Rosenregen und Hupkonzert
Ein LED‑Kreis unter Bühnenbildnerin Natalia Kitamikados neonrosa Fontäne zitiert den Brunnen aus der Schlusssequenz des Films „An American in Paris“ von Vincente Minnelli – hier rückt dieses Finale an den Beginn von Verbruggens Choreografie und wird zum schillernden Treffpunkt. Ein Tänzer, der wie der Amerikaner Gershwin selbst wirkt, beobachtet das Treiben aus der Distanz; und spätestens als ein Blumenstrauß aus den „Wolken“ fällt, ist das symbolische Thema gesetzt. Mit akrobatischen Sprüngen und weit ausladenden Bewegungen begibt er sich auf Erkundungstour durch einen Ort ungebremster Sinnesreize.

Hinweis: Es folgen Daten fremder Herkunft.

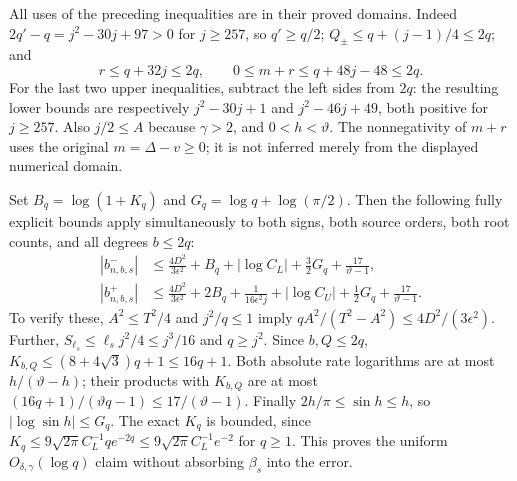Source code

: \documentclass[11pt,a4paper]{article}
\begin{document}
All uses of the preceding inequalities are in their proved domains.
Indeed
$2q'-q=j^2-30j+97>0$ for $j\ge257$, so $q'\ge q/2$;
$Q_\pm\le q+(j-1)/4\le2q$; and
\[
 r\le q+32j\le2q,\qquad
 0\le m+r\le q+48j-48\le2q.
\tag{ATG24}
\]
For the last two upper inequalities, subtract the left sides from
$2q$: the resulting lower bounds are respectively
$j^2-30j+1$ and $j^2-46j+49$, both positive for $j\ge257$.
Also $j/2\le A$ because $\gamma>2$, and $0<h<\vartheta$.
The nonnegativity of $m+r$ uses the original $m=\Delta-v\ge0$;
it is not inferred merely from the displayed numerical domain.

Set $B_q=\log(1+K_q)$ and
$G_q=\log q+\log(\pi/2)$. Then the following fully explicit
bounds apply simultaneously to both signs, both source orders,
both root counts, and all degrees $b\le2q$:
\[
\begin{split}
 |b^-_{n,b,s}|&\le
 \frac{4D^2}{3\epsilon^2}+B_q+|\log C_L|
       +\tfrac32G_q+\frac{17}{\vartheta-1},\\
 |b^+_{n,b,s}|&\le
 \frac{4D^2}{3\epsilon^2}+2B_q+
       \frac1{16\epsilon^2j}+|\log C_U|
       +\tfrac12G_q+\frac{17}{\vartheta-1}.
\end{split}\tag{ATG25}
\]
To verify these, $A^2\le T^2/4$ and $j^2/q\le1$ imply
$qA^2/(T^2-A^2)\le4D^2/(3\epsilon^2)$.
Further,
$S_{\ell_s}\le\ell_s j^2/4\le j^3/16$ and $q\ge j^2$.
Since $b,Q\le2q$,
$K_{b,Q}\le(8+4\sqrt3)q+1\le16q+1$.
Both absolute rate logarithms are at most
$h/(\vartheta-h)$; their products with $K_{b,Q}$ are at most
$(16q+1)/(\vartheta q-1)\le17/(\vartheta-1)$.
Finally $2h/\pi\le\sin h\le h$, so
$|\log\sin h|\le G_q$.
The exact $K_q$ is bounded, since
$K_q\le9\sqrt{2\pi}C_L^{-1}q e^{-2q}
\le9\sqrt{2\pi}C_L^{-1}e^{-2}$ for $q\ge1$.
This proves the uniform $O_{\delta,\gamma}(\log q)$ claim without
absorbing $\beta_s$ into the error.
\end{document}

Matthew Jared Perko und das Ballett des Staatstheaters am Gärtnerplatz in „An American in Paris“. Foto: Marie-Laure Briane
Mit jedem Auftritt des Ensembles kommen mehr rosa Blümchen an den Kostümen (Emmanuel Maria) hinzu: erst vereinzelte an den Shorts, später bedecken sie ganze Jacken. Die Tänzer:innen kreisen um den Brunnen, formieren sich in Broadway‑präzisen Linien – Sprung‑Portées werden zu Ampelschaltungen, Ausfallschritte zu hupenden Taxen. Ein Tanzvokabular, das irgendwo zwischen Swing, Vaudeville und Showballett changiert – nie nostalgisch, immer mit humorvollem Abstand.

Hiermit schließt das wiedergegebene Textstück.